Monday, 15 May 2017

DVD roundup: background music edition

It would be super easy to dismiss Damien Chazelle's La La Land. It's "ripping-off" of 50's Hollywood musical's, Ryan Gosling's and Emma Stone's mediocre dancing and singing skills, and of course, the absolute cock-up that was the mistaken Best Picture award faux-pas at this years Academy Awards. It may be these things, but it is ultimately much more. Chazelle manages to create a wonderfully told homage to the much maligned musical. You fall for these characters, and the ending brings an unexpected twist to the usual happy ending (although, that has managed to piss off a bunch of people too). It even made Richard cry, and he was sure he was going to hate it. Listen to our podcast review in the player below.

Is there a video game movie out there that is actually good? Assassin's Creed is a massively popular game, and Michael Fassbender is a great actor, but together they've made a lacklustre stab-fest. Lambasted for being boring and generally dull, it's probably a fan for those who like to dissect the differences between games and movies.

Manchester By The Sea has won plenty of awards and accolades for its story of grief and loss, and Casey Affleck has achieved acclaim for his central performance as a man who has to confront his past when he becomes the sole guardian of his dead brothers son. It's a movie I want to see, but the premise seems so depressing, I feel like I'm going to have to go in with a strong state of mind to avoid being overwhelmed.

Season two of Netflix's Daredevil is out now on DVD for those of you that don't have the streaming service. Bringing Elecktra and the Punisher into the mix, plus the return of Vincent D'onofrio as Fisk, one of Marvel's TV/cinema universe's better villains. Catch up on Richee's review of season two here.

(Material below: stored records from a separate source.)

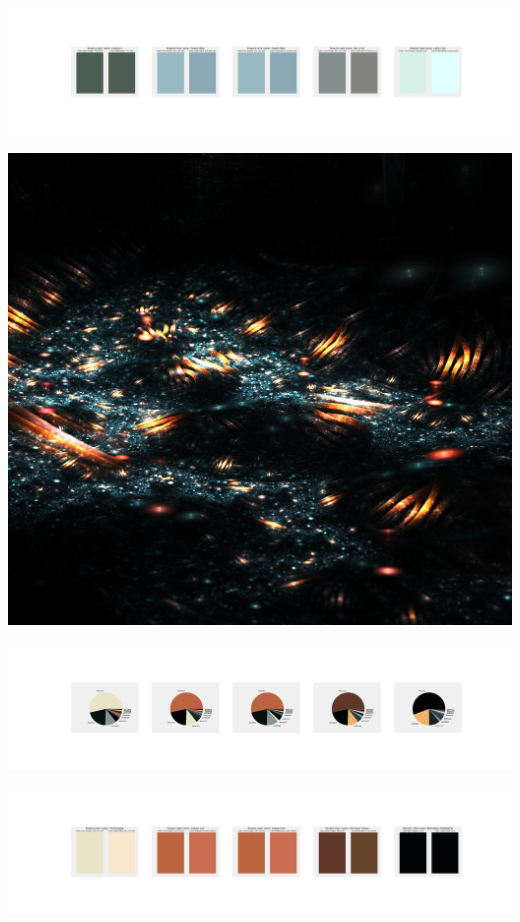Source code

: \documentclass[11pt]{article}
\begin{document}
\begin{landscape}
    \begin{center}
    \includegraphics[width=250mm]{./nbimg/peak-441.jpg}
    \end{center}
    

    \begin{center}
    \includegraphics[width=\textwidth]{./nbimg/file (91).jpg}
    \end{center}

    \begin{center}
    \includegraphics[width=250mm]{./nbimg/pie-442.jpg}
    \end{center}

    \begin{center}
    \includegraphics[width=250mm]{./nbimg/peak-442.jpg}
    \end{center}
    


\end{landscape}
\end{document}
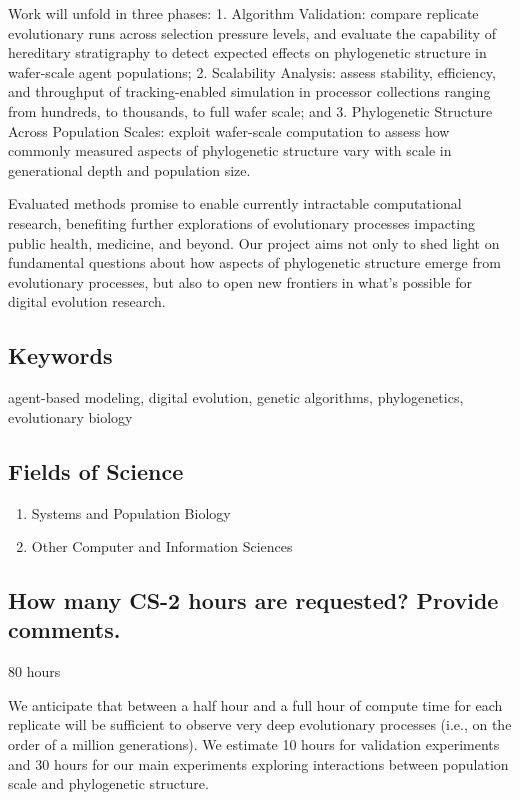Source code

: Work will unfold in three phases:
1. Algorithm Validation: compare replicate evolutionary runs across selection pressure levels, and evaluate the capability of hereditary stratigraphy to detect expected effects on phylogenetic structure in wafer-scale agent populations;
2. Scalability Analysis: assess stability, efficiency, and throughput of tracking-enabled simulation in processor collections ranging from hundreds, to thousands, to full wafer scale; and
3. Phylogenetic Structure Across Population Scales: exploit wafer-scale computation to assess how commonly measured aspects of phylogenetic structure vary with scale in generational depth and population size.

Evaluated methods promise to enable currently intractable computational research, benefiting further explorations of evolutionary processes impacting public health, medicine, and beyond.
Our project aims not only to shed light on fundamental questions about how aspects of phylogenetic structure emerge from evolutionary processes, but also to open new frontiers in what's possible for digital evolution research.

\subsection{Keywords}

agent-based modeling, digital evolution, genetic algorithms, phylogenetics, evolutionary biology

\subsection{Fields of Science}

\begin{enumerate}
    \item Systems and Population Biology
    \item Other Computer and Information Sciences
\end{enumerate}

\subsection{How many CS-2 hours are requested? Provide comments.}

80 hours

We anticipate that between a half hour and a full hour of compute time for each replicate will be sufficient to observe very deep evolutionary processes (i.e., on the order of a million generations).
We estimate 10 hours for validation experiments and 30 hours for our main experiments exploring interactions between population scale and phylogenetic structure.

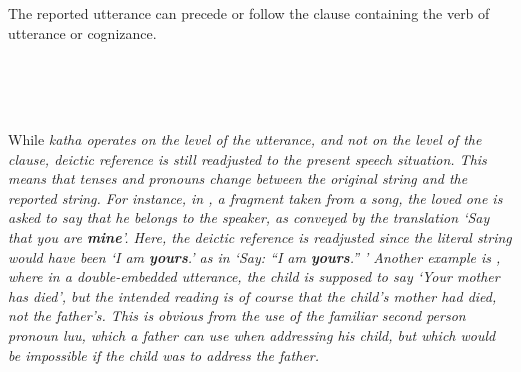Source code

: 
The reported utterance can precede  or follow  the clause containing the verb of utterance or cognizance.

 \\
 \\ 
 \\




While \em katha \em operates on the level of the utterance, and not on the level of the clause, deictic reference is still readjusted to the present speech situation. This means that tenses and pronouns change between the original string and the reported string. For instance, in , a fragment taken from a song, the loved one is asked to say that he belongs to the speaker, as conveyed by the translation `Say that you are \textbf{mine}'. Here, the deictic reference is readjusted since the literal string would have been `I am \textbf{yours}.' as in `Say: ``I am \textbf{yours}.'' ' Another example is , where in a double-embedded utterance, the child is supposed to say `Your mother has died', but the intended reading is of course that the child's mother had died, not the father's. This is obvious from the use of the familiar second person pronoun \em luu\em, which a father can use when addressing his child, but which would be impossible if the child was to address the father.

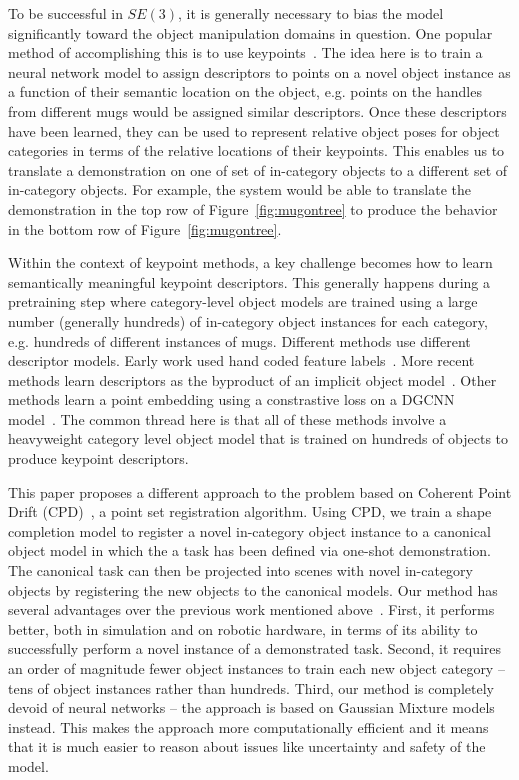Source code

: \documentclass{article}
\begin{document}
To be successful in $SE(3)$, it is generally necessary to bias the model significantly toward the object manipulation domains in question. One popular method of accomplishing this is to use keypoints~\cite{pan2022tax,wang2019dynamic,manuelli2019kpam}. The idea here is to train a neural network model to assign descriptors to points on a novel object instance as a function of their semantic location on the object, e.g. points on the handles from different mugs would be assigned similar descriptors. Once these descriptors have been learned, they can be used to represent relative object poses for object categories in terms of the relative locations of their keypoints. This enables us to translate a demonstration on one of set of in-category objects to a different set of in-category objects. For example, the system would be able to translate the demonstration in the top row of Figure~\ref{fig:mugontree} to produce the behavior in the bottom row of Figure~\ref{fig:mugontree}.

Within the context of keypoint methods, a key challenge becomes how to learn semantically meaningful keypoint descriptors. This generally happens during a pretraining step where category-level object models are trained using a large number (generally hundreds) of in-category object instances for each category, e.g. hundreds of different instances of mugs. Different methods use different descriptor models. Early work used hand coded feature labels~\cite{manuelli2019kpam}. More recent methods learn descriptors as the byproduct of an implicit object model~\cite{simeonov2022neural}. Other methods learn a point embedding using a constrastive loss on a DGCNN~\cite{wang2019dynamic} model~\cite{pan2022tax}. The common thread here is that all of these methods involve a heavyweight category level object model that is trained on hundreds of objects to produce keypoint descriptors.

This paper proposes a different approach to the problem based on Coherent Point Drift (CPD)~\cite{myronenko2010point}, a point set registration algorithm. Using CPD, we train a shape completion model to register a novel in-category object instance to a canonical object model in which the a task has been defined via one-shot demonstration. The canonical task can then be projected into scenes with novel in-category objects by registering the new objects to the canonical models. Our method has several advantages over the previous work mentioned above~\cite{pan2022tax,wang2019dynamic,manuelli2019kpam}. First, it performs better, both in simulation and on robotic hardware, in terms of its ability to successfully perform a novel instance of a demonstrated task. Second, it requires an order of magnitude fewer object instances to train each new object category -- tens of object instances rather than hundreds. Third, our method is completely devoid of neural networks -- the approach is based on Gaussian Mixture models instead. This makes the approach more computationally efficient and it means that it is much easier to reason about issues like uncertainty and safety of the model. 
\end{document}

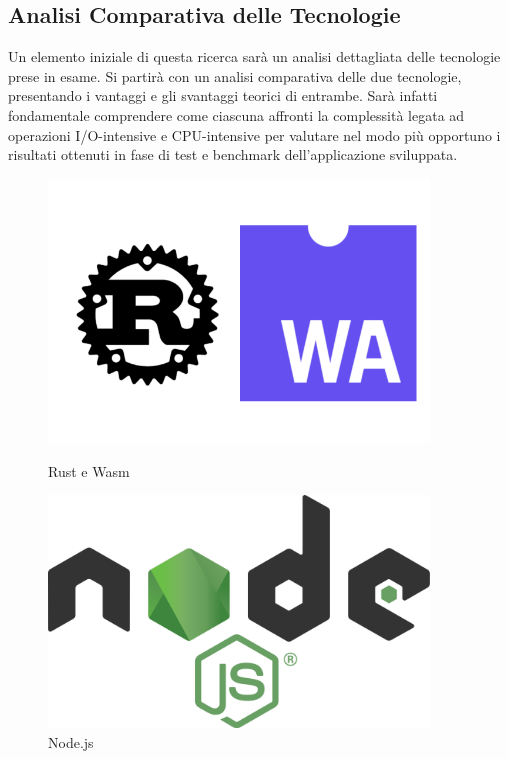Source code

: \subsection{Analisi Comparativa delle Tecnologie}
Un elemento iniziale di questa ricerca sarà un analisi dettagliata delle tecnologie prese in esame. 
Si partirà con un analisi comparativa delle due tecnologie, presentando i vantaggi e gli svantaggi teorici di entrambe. Sarà infatti fondamentale comprendere come ciascuna affronti la complessità legata ad operazioni I/O-intensive e CPU-intensive per valutare nel modo più opportuno i risultati ottenuti in fase di test e benchmark dell'applicazione sviluppata.
\begin{figure}
        \centering
        \begin{minipage}{0.40\textwidth}
            \centering
            \includegraphics[width=0.9\textwidth]{images/rustwasm.jpg} %
            \caption{Rust e Wasm}
        \end{minipage}\hfill
        \begin{minipage}{0.40\textwidth}
            \centering
            \includegraphics[width=0.9\textwidth]{images/node.png} %
            \caption{Node.js}
        \end{minipage}
    \end{figure}
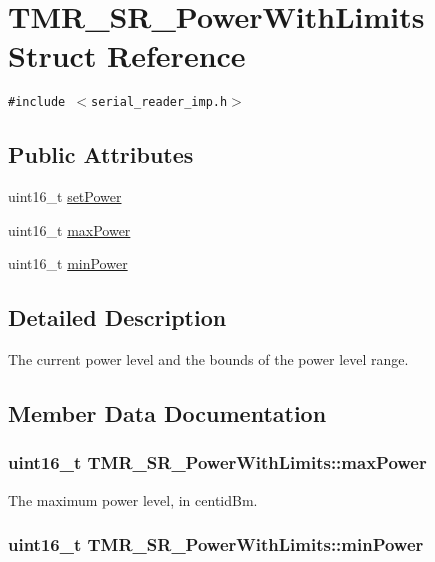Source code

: \hypertarget{struct_t_m_r___s_r___power_with_limits}{
\section{TMR\_\-SR\_\-PowerWithLimits Struct Reference}
\label{struct_t_m_r___s_r___power_with_limits}
}
{\tt \#include $<$serial\_\-reader\_\-imp.h$>$}

\subsection*{Public Attributes}
\begin{CompactItemize}
\item 
uint16\_\-t \hyperlink{struct_t_m_r___s_r___power_with_limits_2495562c63738830918fd751e3f07234}{setPower}
\item 
uint16\_\-t \hyperlink{struct_t_m_r___s_r___power_with_limits_9c568c45bc6f40f5ac83d12fa98de427}{maxPower}
\item 
uint16\_\-t \hyperlink{struct_t_m_r___s_r___power_with_limits_4f6bbdfdffddf1d2d4ebea679fd67c24}{minPower}
\end{CompactItemize}


\subsection{Detailed Description}
The current power level and the bounds of the power level range. 

\subsection{Member Data Documentation}
\hypertarget{struct_t_m_r___s_r___power_with_limits_9c568c45bc6f40f5ac83d12fa98de427}{
\subsubsection[{maxPower}]{\setlength{\rightskip}{0pt plus 5cm}uint16\_\-t {\bf TMR\_\-SR\_\-PowerWithLimits::maxPower}}}
\label{struct_t_m_r___s_r___power_with_limits_9c568c45bc6f40f5ac83d12fa98de427}


The maximum power level, in centidBm. \hypertarget{struct_t_m_r___s_r___power_with_limits_4f6bbdfdffddf1d2d4ebea679fd67c24}{
\subsubsection[{minPower}]{\setlength{\rightskip}{0pt plus 5cm}uint16\_\-t {\bf TMR\_\-SR\_\-PowerWithLimits::minPower}}}
\label{struct_t_m_r___s_r___power_with_limits_4f6bbdfdffddf1d2d4ebea679fd67c24}



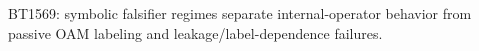 \begin{center}\small
BT1569: symbolic falsifier regimes separate internal-operator behavior from passive OAM labeling and leakage/label-dependence failures.
\end{center}
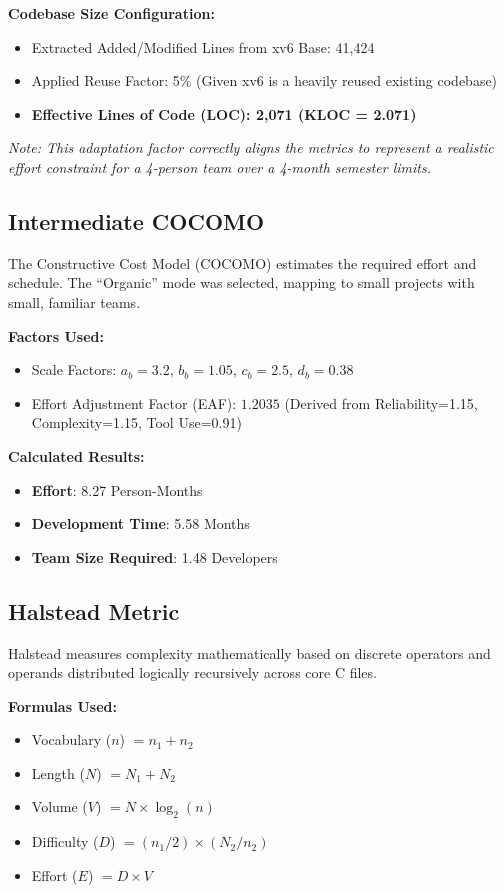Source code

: \documentclass[12pt]{article}
\begin{document}
\textbf{Codebase Size Configuration:}
\begin{itemize}
    \item Extracted Added/Modified Lines from xv6 Base: 41,424
    \item Applied Reuse Factor: 5\% (Given xv6 is a heavily reused existing codebase)
    \item \textbf{Effective Lines of Code (LOC): 2,071 (KLOC = 2.071)}
\end{itemize}
\textit{Note: This adaptation factor correctly aligns the metrics to represent a realistic effort constraint for a 4-person team over a 4-month semester limits.}
\vspace{0.3cm}

\subsection{Intermediate COCOMO}
The Constructive Cost Model (COCOMO) estimates the required effort and schedule. The ``Organic'' mode was selected, mapping to small projects with small, familiar teams.

\textbf{Factors Used:}
\begin{itemize}
    \item Scale Factors: $a_b = 3.2$, $b_b = 1.05$, $c_b = 2.5$, $d_b = 0.38$
    \item Effort Adjustment Factor (EAF): $1.2035$ (Derived from Reliability=1.15, Complexity=1.15, Tool Use=0.91)
\end{itemize}

\textbf{Calculated Results:}
\begin{itemize}
    \item \textbf{Effort}: 8.27 Person-Months
    \item \textbf{Development Time}: 5.58 Months
    \item \textbf{Team Size Required}: 1.48 Developers
\end{itemize}

\subsection{Halstead Metric}
Halstead measures complexity mathematically based on discrete operators and operands distributed logically recursively across core C files.

\textbf{Formulas Used:}
\begin{itemize}
    \item Vocabulary ($n$) $= n_1 + n_2$
    \item Length ($N$) $= N_1 + N_2$
    \item Volume ($V$) $= N \times \log_2(n)$
    \item Difficulty ($D$) $= (n_1/2) \times (N_2/n_2)$
    \item Effort ($E$) $= D \times V$
\end{itemize}
\end{document}
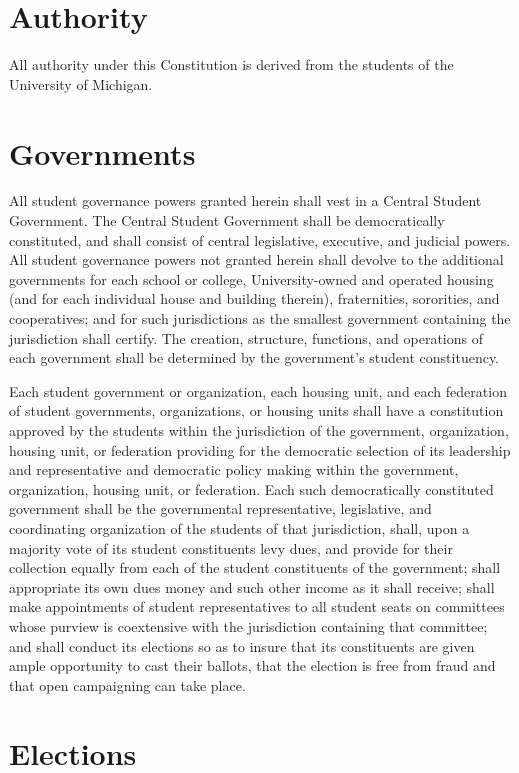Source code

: 
\section{Authority}
    All authority under this Constitution is derived from the students of the University of Michigan.


\section{Governments}
    All student governance powers granted herein shall vest in a Central Student Government. The Central Student Government shall be democratically constituted, and shall consist of central legislative, executive, and judicial powers. All student governance powers not granted herein shall devolve to the additional governments for each school or college, University-owned and operated housing (and for each individual house and building therein), fraternities, sororities, and cooperatives; and for such jurisdictions as the smallest government containing the jurisdiction shall certify. The creation, structure, functions, and operations of each government shall be determined by the government's student constituency.

    Each student government or organization, each housing unit, and each federation of student governments, organizations, or housing units shall have a constitution approved by the students within the jurisdiction of the government, organization, housing unit, or federation providing for the democratic selection of its leadership and representative and democratic policy making within the government, organization, housing unit, or federation. Each such democratically constituted government shall be the governmental representative, legislative, and coordinating organization of the students of that jurisdiction, shall, upon a majority vote of its student constituents levy dues, and provide for their collection equally from each of the student constituents of the government; shall appropriate its own dues money and such other income as it shall receive; shall make appointments of student representatives to all student seats on committees whose purview is coextensive with the jurisdiction containing that committee; and  shall conduct its elections so as to insure that its constituents are given ample opportunity to cast their ballots, that the election is free from fraud and that open campaigning can take place.


\section{Elections}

Mad Max: Fury Road was one of the most stellar sequels in a world of mediocre sequels, and revamped interest in the series, whose last film came out twenty years previous. The films cinematography and use of colour was a major draw, providing bold uses of colour to the normally drab apocalyptic genre, but rumour had it that a black and white version of the film existed somewhere, and that it was much better. Now, two years later, we finally get the Black & Chrome edition. While the explosions may have been diminished, the psychological aspects are played up, which is especially exciting for a film whose effects can blind its story.